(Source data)
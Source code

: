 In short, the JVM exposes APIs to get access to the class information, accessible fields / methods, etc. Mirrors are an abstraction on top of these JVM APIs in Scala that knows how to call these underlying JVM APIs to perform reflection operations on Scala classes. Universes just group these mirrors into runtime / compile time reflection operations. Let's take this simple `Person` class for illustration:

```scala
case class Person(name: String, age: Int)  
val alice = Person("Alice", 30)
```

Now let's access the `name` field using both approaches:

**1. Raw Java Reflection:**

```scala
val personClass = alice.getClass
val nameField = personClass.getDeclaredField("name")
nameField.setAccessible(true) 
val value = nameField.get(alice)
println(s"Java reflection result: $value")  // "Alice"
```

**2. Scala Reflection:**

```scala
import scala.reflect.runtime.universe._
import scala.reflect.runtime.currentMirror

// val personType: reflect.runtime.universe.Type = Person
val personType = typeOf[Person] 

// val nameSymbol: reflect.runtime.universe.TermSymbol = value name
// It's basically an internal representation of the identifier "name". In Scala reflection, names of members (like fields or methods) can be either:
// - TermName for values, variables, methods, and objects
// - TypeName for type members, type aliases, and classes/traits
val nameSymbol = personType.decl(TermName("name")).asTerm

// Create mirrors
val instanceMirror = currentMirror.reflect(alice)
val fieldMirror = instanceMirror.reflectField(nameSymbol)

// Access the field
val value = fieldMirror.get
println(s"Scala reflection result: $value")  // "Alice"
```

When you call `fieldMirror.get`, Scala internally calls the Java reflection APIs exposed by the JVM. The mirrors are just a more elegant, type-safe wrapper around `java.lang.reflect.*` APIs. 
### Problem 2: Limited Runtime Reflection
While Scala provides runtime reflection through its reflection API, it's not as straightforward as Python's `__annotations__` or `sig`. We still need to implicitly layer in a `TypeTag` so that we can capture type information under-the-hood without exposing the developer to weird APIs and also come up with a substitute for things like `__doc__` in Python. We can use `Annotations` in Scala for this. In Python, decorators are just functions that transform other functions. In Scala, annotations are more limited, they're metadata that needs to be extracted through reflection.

§ Task to complete:
Write out every line of the entries that holds the word "members".

§ Written reply:
// It's basically an internal representation of the identifier "name". In Scala reflection, names of members (like fields or methods) can be either:
// - TypeName for type members, type aliases, and classes/traits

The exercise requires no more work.